Helmholtz Solutions for the Fractional Laplacian and Other Related Operators

TL;DR

This paper classifies bounded solutions to the fractional Helmholtz equation, showing they coincide with classical solutions under certain conditions, and extends these results to more general operators using Bernstein functions.

Contribution

It provides a comprehensive classification of bounded solutions for fractional Helmholtz equations and extends the results to general operators defined by Bernstein functions.

Findings

Bounded fractional Helmholtz solutions match classical solutions in multiple dimensions.

Classification extends to $1<s extless 2$ and integer $s$ with smoothness assumptions.

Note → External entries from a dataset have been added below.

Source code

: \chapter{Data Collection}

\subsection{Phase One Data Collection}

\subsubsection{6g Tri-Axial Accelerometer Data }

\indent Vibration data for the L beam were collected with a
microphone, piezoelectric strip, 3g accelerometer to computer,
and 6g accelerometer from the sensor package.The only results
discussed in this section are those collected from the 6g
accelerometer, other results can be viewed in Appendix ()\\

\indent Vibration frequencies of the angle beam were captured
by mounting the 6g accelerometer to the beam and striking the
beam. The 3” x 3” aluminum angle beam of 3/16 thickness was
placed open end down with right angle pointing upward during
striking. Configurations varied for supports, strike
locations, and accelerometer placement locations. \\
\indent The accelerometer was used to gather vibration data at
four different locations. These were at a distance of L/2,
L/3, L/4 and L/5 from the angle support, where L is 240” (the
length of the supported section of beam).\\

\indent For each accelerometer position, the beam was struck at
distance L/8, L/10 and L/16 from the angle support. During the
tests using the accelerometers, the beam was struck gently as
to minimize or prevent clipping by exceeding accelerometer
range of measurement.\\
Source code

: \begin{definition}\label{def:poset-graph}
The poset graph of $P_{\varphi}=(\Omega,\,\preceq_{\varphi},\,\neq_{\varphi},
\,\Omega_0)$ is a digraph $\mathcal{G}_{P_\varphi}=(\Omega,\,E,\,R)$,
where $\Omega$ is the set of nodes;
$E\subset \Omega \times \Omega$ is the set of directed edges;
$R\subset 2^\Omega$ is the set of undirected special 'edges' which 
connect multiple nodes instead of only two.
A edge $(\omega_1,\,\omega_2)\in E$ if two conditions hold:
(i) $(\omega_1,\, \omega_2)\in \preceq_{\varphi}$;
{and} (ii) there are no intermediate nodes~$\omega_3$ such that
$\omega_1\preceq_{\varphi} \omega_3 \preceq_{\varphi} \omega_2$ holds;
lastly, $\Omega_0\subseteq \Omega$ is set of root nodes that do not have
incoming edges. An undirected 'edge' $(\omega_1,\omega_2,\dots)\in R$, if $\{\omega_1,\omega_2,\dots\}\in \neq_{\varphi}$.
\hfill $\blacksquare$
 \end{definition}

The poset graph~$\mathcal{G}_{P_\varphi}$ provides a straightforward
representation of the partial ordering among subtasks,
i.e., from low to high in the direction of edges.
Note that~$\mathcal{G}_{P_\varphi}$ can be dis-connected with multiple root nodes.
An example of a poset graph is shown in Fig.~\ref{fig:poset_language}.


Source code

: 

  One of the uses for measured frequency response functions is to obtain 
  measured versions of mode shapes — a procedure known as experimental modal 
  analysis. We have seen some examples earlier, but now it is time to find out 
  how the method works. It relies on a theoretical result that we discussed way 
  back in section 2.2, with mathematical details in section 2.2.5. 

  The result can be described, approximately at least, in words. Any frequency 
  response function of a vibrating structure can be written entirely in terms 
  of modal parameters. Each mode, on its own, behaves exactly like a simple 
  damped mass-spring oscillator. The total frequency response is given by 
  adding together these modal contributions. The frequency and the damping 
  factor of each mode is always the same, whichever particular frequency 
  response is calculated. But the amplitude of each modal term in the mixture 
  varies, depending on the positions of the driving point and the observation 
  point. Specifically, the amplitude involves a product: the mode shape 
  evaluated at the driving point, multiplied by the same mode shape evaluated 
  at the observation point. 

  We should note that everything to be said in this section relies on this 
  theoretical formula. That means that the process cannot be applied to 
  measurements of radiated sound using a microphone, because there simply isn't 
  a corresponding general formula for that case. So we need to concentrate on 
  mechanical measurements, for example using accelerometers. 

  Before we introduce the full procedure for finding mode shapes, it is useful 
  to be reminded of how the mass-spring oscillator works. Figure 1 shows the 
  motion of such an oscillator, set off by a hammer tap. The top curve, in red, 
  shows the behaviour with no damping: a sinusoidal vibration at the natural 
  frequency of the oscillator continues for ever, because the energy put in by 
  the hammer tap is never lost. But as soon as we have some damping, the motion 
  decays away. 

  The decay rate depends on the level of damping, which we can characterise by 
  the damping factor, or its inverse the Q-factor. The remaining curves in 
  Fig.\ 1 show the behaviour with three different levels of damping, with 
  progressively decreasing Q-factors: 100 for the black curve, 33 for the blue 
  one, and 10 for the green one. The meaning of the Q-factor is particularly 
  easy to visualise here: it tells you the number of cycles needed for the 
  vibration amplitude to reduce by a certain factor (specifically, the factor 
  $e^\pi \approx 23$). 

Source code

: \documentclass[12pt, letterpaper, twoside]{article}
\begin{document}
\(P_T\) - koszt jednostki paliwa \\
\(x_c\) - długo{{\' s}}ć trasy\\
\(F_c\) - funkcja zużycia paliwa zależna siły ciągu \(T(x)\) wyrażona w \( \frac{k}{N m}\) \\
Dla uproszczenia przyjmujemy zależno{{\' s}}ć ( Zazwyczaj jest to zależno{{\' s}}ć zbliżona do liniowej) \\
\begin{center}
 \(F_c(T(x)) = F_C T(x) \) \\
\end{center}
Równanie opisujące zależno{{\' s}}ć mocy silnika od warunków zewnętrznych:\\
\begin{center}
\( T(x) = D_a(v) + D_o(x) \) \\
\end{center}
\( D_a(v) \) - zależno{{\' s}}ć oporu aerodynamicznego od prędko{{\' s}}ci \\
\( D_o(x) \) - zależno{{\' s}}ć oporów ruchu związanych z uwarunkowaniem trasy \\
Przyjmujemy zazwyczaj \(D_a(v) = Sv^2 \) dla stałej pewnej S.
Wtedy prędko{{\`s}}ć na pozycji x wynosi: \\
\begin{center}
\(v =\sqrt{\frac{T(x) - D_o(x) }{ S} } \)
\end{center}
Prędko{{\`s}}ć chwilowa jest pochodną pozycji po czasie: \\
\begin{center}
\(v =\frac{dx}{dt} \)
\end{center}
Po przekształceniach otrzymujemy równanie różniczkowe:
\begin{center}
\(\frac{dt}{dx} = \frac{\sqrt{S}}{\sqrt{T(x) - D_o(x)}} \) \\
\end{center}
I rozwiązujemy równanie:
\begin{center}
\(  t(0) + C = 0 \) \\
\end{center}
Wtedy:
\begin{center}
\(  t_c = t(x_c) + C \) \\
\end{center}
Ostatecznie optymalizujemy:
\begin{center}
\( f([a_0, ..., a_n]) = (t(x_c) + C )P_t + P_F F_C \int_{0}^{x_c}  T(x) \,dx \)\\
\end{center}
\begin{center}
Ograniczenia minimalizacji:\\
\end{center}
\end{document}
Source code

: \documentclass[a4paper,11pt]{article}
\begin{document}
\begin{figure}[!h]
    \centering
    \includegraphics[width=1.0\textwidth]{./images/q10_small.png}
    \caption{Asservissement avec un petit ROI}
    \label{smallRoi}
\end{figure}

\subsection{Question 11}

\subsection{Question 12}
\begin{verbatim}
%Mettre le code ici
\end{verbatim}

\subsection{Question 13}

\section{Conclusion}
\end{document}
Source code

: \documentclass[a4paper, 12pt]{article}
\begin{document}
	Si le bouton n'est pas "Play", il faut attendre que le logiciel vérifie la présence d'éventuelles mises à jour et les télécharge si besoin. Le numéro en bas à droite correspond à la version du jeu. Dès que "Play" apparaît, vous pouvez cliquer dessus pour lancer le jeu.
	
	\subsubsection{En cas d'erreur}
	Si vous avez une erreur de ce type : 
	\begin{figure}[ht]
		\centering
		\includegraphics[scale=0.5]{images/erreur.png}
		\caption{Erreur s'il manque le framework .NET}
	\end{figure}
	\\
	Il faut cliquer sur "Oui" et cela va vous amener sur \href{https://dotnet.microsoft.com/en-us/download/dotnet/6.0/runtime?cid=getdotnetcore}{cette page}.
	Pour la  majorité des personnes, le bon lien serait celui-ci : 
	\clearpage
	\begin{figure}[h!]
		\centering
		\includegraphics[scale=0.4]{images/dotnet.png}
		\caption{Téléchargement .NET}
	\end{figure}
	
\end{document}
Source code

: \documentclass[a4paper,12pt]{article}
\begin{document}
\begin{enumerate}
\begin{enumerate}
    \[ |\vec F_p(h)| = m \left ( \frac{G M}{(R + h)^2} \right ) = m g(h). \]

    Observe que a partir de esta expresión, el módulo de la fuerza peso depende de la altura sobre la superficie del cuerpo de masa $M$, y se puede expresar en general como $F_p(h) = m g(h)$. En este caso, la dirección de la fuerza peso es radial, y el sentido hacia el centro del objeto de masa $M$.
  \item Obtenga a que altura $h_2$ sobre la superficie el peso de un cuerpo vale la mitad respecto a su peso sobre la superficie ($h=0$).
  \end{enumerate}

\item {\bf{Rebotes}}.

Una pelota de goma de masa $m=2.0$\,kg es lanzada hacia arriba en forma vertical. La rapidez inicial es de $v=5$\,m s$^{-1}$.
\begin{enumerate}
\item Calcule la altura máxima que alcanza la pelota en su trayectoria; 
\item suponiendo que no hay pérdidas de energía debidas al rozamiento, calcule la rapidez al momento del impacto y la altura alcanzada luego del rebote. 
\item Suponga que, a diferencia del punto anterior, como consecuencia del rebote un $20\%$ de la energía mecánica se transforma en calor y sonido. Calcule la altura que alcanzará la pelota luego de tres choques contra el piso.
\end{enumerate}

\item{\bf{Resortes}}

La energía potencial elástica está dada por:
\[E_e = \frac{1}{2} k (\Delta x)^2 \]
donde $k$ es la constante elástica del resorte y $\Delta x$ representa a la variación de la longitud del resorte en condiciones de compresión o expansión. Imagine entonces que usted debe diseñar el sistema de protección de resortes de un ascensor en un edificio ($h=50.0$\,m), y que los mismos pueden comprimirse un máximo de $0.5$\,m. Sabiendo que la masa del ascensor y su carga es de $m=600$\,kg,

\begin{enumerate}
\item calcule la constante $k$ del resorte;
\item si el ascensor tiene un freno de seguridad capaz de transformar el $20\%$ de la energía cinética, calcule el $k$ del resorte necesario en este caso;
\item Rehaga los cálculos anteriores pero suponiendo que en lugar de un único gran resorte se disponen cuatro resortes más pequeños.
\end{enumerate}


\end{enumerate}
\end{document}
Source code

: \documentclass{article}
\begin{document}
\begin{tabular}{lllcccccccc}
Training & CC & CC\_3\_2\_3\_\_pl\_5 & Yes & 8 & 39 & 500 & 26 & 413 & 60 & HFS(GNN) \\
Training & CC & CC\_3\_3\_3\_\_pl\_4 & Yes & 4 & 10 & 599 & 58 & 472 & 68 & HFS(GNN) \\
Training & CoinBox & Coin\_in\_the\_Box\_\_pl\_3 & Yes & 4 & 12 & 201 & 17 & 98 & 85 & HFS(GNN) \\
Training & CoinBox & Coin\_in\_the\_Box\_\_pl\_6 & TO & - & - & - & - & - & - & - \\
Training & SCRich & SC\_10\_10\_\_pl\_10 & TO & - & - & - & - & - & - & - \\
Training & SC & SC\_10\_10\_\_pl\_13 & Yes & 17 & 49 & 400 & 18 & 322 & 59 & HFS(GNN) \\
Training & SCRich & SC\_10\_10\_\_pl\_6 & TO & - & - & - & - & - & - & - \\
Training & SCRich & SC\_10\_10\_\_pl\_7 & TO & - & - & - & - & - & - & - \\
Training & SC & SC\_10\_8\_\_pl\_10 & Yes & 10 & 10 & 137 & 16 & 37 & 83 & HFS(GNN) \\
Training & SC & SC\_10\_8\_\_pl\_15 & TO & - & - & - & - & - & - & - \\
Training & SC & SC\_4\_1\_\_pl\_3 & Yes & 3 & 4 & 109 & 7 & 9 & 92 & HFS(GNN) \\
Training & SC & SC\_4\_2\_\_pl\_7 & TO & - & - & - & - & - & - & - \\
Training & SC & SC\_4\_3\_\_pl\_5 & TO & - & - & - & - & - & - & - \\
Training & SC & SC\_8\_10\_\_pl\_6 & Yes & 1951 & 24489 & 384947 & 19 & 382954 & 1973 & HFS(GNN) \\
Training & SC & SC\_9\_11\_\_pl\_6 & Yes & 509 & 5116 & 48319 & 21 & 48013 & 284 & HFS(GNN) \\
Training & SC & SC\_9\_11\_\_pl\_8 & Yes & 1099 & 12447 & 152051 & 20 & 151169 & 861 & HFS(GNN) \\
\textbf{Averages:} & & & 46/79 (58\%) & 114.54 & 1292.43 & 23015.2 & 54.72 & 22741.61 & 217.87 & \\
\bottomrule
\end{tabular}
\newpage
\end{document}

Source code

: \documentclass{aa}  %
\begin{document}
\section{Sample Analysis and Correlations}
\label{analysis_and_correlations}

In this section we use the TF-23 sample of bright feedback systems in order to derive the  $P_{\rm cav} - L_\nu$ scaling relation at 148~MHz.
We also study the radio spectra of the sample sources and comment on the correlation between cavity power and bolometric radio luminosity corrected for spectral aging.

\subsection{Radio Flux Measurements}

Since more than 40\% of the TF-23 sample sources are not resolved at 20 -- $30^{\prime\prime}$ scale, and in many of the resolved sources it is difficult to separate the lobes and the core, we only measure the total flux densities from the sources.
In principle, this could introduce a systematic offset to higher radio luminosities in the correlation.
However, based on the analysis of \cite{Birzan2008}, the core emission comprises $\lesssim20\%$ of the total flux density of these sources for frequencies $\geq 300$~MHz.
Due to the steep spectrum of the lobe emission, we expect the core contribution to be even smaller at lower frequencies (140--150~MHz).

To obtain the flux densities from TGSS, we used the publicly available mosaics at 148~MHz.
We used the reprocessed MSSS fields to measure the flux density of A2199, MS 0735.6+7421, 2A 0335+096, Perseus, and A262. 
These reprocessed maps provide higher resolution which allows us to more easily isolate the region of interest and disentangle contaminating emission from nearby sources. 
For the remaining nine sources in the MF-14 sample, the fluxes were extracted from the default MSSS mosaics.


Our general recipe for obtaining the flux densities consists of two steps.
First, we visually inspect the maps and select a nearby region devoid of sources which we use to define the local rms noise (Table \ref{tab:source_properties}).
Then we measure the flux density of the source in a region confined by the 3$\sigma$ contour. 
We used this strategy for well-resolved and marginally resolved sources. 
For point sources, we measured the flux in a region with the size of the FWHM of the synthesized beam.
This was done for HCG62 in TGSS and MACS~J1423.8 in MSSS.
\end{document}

Classical solutions are unique bounded solutions for a broad class of operators involving Bernstein functions.

Abstract

We show that the bounded solutions to the fractional Helmholtz equation, $(-\Delta)^s u= u$ for $0<s<1$ in $\mathbb{R}^n$, are given by the bounded solutions to the classical Helmholtz equation $(-\Delta)u= u$ in $\mathbb{R}^n$ for $n \ge 2$ when $u$ is additionally assumed to be vanishing at $\infty$. When $n=1$, we show that the bounded fractional Helmholtz solutions are again given by the classical solutions $A\cos{x} + B\sin{x}$. We show that this classification of fractional Helmholtz solutions extends for $1<s \le 2$ and $s\in \mathbb{N}$ when $u \in C^\infty(\mathbb{R}^n)$. Finally, we prove that the classical solutions are the unique bounded solutions to the more general equation $\psi(-\Delta) u= \psi(1)u$ in $\mathbb{R}^n$, when $\psi$ is complete Bernstein and certain regularity conditions are imposed on the associated weight $a(t)$.